# MP40 owners - please comment



## conix67 (Jul 27, 2008)

I decided to check if my MP40 has abnormal level of noise. The noise comes from the dry side, alignment is fine.

I captured this video to show to EcotechMarine's service representative. I was told mine does seem noisier and I need to send it back to BigAls to get it serviced.






However, before I send it to BigAls, which I will have to pay for shipping, I'd like to check with other owners if mine really does have abnormal level of noise from dry side.

What I thought was that MP40 is already fairly noisy, so I didn't have second thoughts. However, in my house I can hear it anywhere (with doors open), but I don't hear the rest of noise from my tank - return pump, splashing noise from overflow, skimmer, etc.

let me know what you think.

Sorry, the video already has some annoying static noise that came in from the camera - Zi8. need to fix that too..


----------



## UnderTheSea (Jun 2, 2008)

I don't believe that sound is normal. The 3 I have is not like that at all. I would definitely send it in for repairs or replacement.


----------



## conix67 (Jul 27, 2008)

UnderTheSea said:


> I don't believe that sound is normal. The 3 I have is not like that at all. I would definitely send it in for repairs or replacement.


Thanks UTC. I'm convinced that I will have to get mine looked at.


----------



## Sunstar (Jul 29, 2008)

sounds like crapped out bearings... like what the pc fan in my nano tank box sounded like...


----------



## explor3r (Mar 14, 2010)

I have mine running for 4 days now and is very silent, it wont hurt to have it check up


----------



## Chromey (Sep 25, 2010)

Off topic a bit but... I wish my Frog Spawn would grow like yours...


----------



## conix67 (Jul 27, 2008)

Chromey said:


> Off topic a bit but... I wish my Frog Spawn would grow like yours...


I found LPS is easier than SPS, so if you try to keep your tank good enough for SPS, your LPS will grow.

Got a replacement MP40w from BigAls.

It's not completely silent, but it seems the dry side noise is a little better (doesn't sound too much like broken bearings, much less high pitch noise).

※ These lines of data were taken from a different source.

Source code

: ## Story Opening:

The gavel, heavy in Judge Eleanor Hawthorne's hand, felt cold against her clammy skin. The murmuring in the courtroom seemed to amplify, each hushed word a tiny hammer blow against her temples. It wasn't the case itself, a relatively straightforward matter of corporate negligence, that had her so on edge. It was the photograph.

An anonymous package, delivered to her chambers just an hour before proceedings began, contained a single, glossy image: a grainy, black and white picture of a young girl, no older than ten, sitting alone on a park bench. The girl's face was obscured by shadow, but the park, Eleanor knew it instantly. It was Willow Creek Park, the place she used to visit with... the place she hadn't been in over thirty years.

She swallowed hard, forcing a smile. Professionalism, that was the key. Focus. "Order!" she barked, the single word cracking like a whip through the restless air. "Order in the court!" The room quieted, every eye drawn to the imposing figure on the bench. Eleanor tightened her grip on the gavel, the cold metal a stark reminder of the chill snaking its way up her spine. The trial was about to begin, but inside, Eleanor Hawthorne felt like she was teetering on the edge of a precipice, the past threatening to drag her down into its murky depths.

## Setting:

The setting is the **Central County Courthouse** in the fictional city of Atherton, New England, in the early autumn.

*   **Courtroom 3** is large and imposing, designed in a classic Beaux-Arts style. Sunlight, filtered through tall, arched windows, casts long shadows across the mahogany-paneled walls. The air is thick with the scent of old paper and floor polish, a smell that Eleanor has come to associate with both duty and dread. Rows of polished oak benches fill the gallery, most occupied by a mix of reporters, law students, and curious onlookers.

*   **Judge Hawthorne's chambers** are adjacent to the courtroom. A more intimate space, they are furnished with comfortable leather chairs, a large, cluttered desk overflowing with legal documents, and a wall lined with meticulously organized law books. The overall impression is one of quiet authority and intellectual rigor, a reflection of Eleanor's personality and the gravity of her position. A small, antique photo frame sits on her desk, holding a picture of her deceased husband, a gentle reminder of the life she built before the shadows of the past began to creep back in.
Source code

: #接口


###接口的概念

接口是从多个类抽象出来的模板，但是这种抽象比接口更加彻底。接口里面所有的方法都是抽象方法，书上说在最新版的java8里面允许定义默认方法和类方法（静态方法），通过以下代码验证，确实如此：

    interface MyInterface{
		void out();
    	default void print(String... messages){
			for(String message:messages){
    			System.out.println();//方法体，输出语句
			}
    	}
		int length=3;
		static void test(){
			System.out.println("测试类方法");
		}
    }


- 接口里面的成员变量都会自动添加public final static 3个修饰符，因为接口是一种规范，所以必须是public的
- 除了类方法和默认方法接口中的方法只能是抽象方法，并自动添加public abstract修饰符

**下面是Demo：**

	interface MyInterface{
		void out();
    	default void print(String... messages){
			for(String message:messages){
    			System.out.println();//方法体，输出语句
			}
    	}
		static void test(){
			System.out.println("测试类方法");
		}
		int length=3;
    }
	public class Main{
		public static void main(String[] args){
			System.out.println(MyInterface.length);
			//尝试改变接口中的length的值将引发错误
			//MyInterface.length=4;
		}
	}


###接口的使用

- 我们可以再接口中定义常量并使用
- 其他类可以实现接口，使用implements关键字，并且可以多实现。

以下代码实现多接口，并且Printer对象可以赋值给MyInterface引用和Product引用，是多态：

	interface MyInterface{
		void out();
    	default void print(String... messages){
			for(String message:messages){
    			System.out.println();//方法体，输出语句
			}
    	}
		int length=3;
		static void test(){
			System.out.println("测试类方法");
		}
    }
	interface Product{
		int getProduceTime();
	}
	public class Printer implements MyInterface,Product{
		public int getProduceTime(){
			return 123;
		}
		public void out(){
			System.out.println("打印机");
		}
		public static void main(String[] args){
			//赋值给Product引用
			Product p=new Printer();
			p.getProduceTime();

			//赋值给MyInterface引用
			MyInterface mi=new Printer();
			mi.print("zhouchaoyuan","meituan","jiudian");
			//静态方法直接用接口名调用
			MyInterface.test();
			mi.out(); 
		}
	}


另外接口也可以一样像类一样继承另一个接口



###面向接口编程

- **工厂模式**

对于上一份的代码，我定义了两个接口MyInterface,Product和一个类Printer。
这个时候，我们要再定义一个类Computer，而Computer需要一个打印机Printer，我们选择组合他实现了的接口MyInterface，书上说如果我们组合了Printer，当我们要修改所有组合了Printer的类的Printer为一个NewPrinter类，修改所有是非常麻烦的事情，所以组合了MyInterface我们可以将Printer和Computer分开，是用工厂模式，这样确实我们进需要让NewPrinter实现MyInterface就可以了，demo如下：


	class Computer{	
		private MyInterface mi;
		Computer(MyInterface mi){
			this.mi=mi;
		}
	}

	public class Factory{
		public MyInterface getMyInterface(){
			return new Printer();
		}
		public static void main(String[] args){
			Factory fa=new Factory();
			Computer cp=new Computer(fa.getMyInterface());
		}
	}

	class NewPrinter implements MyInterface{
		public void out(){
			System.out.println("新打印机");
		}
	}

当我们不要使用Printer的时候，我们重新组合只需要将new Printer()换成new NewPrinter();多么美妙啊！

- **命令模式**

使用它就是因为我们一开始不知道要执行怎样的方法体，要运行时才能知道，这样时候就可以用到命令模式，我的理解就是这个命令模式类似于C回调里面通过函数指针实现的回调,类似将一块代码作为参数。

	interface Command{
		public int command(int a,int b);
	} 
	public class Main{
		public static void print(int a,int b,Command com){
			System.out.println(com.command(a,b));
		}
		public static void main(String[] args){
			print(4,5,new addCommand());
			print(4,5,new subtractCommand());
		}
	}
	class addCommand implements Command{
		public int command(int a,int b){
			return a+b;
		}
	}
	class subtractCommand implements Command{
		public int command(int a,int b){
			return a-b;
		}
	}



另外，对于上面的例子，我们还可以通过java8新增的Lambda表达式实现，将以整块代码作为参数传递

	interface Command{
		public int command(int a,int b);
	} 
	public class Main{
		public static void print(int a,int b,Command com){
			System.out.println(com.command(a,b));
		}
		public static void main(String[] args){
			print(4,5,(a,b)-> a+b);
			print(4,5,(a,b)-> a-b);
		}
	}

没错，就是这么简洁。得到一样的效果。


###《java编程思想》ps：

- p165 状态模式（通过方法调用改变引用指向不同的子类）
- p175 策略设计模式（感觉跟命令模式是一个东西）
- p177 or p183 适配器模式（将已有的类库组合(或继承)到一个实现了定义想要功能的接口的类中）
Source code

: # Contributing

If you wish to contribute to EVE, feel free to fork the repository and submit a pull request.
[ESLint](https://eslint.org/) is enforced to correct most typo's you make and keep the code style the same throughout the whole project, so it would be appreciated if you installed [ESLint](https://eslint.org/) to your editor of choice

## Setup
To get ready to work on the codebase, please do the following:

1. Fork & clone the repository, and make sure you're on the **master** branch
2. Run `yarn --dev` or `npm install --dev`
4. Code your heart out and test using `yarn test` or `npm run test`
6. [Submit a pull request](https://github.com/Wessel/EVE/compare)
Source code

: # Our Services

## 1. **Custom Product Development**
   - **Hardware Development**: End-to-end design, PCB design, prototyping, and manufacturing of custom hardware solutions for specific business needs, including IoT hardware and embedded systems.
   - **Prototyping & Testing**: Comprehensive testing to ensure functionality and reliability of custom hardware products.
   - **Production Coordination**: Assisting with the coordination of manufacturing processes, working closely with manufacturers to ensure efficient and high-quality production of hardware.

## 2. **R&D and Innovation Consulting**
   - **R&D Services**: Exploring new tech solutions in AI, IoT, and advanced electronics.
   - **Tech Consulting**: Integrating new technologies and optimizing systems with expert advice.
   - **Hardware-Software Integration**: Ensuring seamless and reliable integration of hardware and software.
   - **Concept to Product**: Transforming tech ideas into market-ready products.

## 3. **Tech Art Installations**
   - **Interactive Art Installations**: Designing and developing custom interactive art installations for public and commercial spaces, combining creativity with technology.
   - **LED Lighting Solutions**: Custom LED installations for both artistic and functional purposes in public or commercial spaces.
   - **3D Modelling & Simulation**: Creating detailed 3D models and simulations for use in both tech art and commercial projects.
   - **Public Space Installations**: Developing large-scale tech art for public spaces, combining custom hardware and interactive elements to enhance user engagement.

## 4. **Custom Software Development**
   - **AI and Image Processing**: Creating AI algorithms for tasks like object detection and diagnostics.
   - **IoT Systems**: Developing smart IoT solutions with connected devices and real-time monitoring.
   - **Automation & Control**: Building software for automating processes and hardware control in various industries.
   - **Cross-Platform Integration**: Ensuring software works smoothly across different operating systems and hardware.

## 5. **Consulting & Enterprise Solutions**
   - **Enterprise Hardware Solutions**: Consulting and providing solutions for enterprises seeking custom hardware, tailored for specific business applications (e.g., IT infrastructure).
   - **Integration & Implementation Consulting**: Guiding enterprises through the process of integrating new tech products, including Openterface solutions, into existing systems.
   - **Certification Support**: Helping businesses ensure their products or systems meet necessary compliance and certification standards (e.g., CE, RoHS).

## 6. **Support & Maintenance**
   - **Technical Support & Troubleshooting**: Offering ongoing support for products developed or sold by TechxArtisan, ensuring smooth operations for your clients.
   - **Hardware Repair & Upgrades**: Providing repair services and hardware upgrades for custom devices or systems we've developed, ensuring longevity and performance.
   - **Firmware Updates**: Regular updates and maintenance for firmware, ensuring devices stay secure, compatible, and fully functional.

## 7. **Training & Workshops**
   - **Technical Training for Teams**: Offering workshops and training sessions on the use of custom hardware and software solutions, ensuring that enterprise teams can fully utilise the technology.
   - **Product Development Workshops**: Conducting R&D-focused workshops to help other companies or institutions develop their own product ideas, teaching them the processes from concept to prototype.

However, the wet side has this low frequency noise that wasn't there before. It seems to be getting better as days go by.

Hopefully it doesn't get worse from this point on.


----------



## ameekplec. (May 1, 2008)

I found that there was a breaking in period for both sides of the equipment with regards to the vortechs. 

One of mine is really quiet - the other has a bit of noise from the dry side, but only at high speeds. Nothing like yours was though!


----------